Test Drive Tuesday review: 2010 McLaren MP4-25
The McLaren MP4-25 was the first McLaren to be driven by the championship-winning pair formed by Lewis Hamilton and Jenson Button, and was also the last to sport Bridgestone tires, the manufacturer leaving its place to Pirelli at the end of the season. One of the major feature of this F1 is the very innovative F-Duct, use to stall the rear-wing on the straights, gaining precious top-speed without having to reduce downforce in the corners. This was later banned, but not after all of its main competitors copied it…
Now if you’re not an F1 fan, despite all the things I just said, to you this car “just another McLaren F1 car”. Because yes, if you haven’t driven some different F1s really hard around a track on Simraceway, you’re not going to notice much difference. Which all kinda justifies my job, right?
If you’re looking into entering the F1 experience, but are not a die-hard F1 fan, I think this is exactly the one you need. It’s probably the easiest to drive fast without much practice or spending 3 hours on the internet finding out what you should do with this packers thing to gain 0.1 of a second around CoTA, and here’s why.
As you probably know, aerodynamics play a major role in modern F1 racing, and such subtleties as a lowered nose can dramatically change the behavior of the car. Well 2010 was the year in which blown diffusers made a comeback in F1. Blown diffusers, in short, use exhaust gases to gain performance on the rear diffuser, which represents around 60% of the overall aero performance of the car. This system, coupled with the aforementioned F-duct, means that the rear of the car is now completely locked. You won’t get it to oversteer mid-corner or on heavy-braking, even if of course punching the throttle in 1st or 2nd isn’t advisable. There is so much downforce back there that the default braking balance is predominantly rearward, and that fact isn’t really noticeable until you look it up in the settings.
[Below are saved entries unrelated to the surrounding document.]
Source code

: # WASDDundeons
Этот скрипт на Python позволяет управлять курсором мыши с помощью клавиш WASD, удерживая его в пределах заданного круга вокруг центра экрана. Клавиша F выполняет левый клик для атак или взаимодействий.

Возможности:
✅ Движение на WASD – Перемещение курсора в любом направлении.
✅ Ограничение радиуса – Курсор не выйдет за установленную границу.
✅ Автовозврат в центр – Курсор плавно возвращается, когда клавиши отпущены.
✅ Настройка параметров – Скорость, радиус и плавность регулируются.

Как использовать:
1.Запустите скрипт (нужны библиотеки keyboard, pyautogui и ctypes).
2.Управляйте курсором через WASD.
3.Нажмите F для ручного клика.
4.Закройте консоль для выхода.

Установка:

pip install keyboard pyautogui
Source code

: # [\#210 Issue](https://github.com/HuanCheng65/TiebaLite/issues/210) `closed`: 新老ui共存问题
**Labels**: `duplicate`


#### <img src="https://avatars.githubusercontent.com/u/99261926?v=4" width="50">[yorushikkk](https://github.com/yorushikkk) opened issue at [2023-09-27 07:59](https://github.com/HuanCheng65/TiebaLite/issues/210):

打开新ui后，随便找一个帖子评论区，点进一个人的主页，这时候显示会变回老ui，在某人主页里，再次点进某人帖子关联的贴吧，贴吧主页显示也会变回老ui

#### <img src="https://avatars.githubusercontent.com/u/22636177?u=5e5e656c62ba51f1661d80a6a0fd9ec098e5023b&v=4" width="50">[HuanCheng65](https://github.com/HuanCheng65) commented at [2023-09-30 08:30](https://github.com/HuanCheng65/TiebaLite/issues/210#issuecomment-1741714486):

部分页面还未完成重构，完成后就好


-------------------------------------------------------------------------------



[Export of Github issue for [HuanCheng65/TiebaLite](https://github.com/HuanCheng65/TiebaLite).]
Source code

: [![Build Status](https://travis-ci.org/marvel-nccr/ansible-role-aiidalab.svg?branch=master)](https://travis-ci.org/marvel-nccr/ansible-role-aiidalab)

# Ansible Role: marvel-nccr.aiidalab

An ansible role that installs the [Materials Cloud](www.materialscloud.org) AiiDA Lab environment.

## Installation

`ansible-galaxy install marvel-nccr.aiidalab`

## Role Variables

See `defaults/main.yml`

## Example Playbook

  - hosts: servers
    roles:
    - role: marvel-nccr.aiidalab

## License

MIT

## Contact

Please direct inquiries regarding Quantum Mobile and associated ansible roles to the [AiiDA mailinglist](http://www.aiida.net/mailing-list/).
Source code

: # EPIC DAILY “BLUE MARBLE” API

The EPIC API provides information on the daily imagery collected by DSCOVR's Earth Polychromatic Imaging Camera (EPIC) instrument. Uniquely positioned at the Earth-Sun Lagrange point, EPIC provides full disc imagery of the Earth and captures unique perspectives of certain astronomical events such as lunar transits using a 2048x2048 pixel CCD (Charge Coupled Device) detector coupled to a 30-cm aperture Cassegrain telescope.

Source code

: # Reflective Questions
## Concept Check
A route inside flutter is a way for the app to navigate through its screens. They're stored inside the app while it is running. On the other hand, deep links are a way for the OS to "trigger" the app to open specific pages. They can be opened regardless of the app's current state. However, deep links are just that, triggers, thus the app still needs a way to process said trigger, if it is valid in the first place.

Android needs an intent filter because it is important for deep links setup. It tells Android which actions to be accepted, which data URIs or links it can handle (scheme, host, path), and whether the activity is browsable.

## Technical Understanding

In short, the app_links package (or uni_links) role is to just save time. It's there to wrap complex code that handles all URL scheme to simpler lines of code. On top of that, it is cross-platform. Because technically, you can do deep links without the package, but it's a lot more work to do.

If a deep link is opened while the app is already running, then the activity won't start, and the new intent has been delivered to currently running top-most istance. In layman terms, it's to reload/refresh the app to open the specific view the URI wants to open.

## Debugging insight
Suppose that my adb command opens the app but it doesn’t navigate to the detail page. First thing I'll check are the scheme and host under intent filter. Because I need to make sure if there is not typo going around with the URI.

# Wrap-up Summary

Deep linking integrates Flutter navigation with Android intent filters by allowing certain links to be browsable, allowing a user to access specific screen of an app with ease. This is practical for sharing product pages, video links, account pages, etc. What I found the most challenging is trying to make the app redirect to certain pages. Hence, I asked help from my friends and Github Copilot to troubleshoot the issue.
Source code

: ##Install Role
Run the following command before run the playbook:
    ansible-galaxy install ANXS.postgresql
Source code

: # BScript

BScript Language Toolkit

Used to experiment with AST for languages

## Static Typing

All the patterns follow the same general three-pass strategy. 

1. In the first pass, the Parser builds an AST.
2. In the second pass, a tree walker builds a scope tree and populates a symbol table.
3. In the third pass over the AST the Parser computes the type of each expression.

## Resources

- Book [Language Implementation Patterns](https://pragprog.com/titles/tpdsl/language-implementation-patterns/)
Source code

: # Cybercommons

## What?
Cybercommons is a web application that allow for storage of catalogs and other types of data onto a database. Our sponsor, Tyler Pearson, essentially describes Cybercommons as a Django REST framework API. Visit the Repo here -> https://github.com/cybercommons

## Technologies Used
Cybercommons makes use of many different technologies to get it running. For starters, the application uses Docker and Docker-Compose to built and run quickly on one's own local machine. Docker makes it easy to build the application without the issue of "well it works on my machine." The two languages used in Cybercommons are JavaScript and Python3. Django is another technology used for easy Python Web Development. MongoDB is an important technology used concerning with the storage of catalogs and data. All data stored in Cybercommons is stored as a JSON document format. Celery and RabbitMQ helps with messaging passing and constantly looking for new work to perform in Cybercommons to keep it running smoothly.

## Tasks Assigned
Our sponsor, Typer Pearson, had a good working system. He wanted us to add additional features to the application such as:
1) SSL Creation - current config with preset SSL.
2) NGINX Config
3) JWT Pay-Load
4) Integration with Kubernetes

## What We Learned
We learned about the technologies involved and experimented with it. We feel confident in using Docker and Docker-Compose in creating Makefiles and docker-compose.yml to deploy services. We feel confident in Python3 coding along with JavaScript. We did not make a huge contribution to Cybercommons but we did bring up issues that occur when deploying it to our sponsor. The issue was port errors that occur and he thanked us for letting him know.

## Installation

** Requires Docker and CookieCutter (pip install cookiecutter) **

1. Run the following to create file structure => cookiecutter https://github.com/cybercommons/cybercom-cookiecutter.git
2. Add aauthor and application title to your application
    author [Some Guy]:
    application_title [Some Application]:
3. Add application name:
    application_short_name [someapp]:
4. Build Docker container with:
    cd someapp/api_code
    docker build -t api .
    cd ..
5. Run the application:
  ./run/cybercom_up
Second factor: the engine is creamy-smooth. Not much is happening below 15,000rpm (in F1 terms, because this is still a Millenium Falcon rivaling car in the straights), and even after that there isn’t much torque. All is very progressive and transparent. You won’t be surprised exiting and hairpin.
In fact, all the car is extremely smooth to drive, and more so if you compare it to last year’s MP4-29. Plus the massive downforce means that you’ll take an amazing amount of corners flat-out. It really beggars belief at high-speed tracks like Silverstone, CoTA or Watkins Glen.
Lastly, the overall mechanical and aerodynamical balance is slightly angled toward oversteer. Again, it’s something you’ll barely notice if you haven’t driven any other modern F1 car, but for example the MP4-27 is a more of an oversteery car, especially under braking.
These four things make the MP4-25 a really accessible F1 car. If you’re new to this world of mad cornering Gs and punch-in-the-face braking performance, and don’t want to spend days looking for a better set-up to be competitive, in other words if you just want easy (but amazing) speed and fun, this is the car for you. Yes there are more involving F1 cars, like the MP4-27 or the MP4-29 if you’re feeling particularly brave, and even faster ones (though not by far I suspect). But this is I think the most approachable.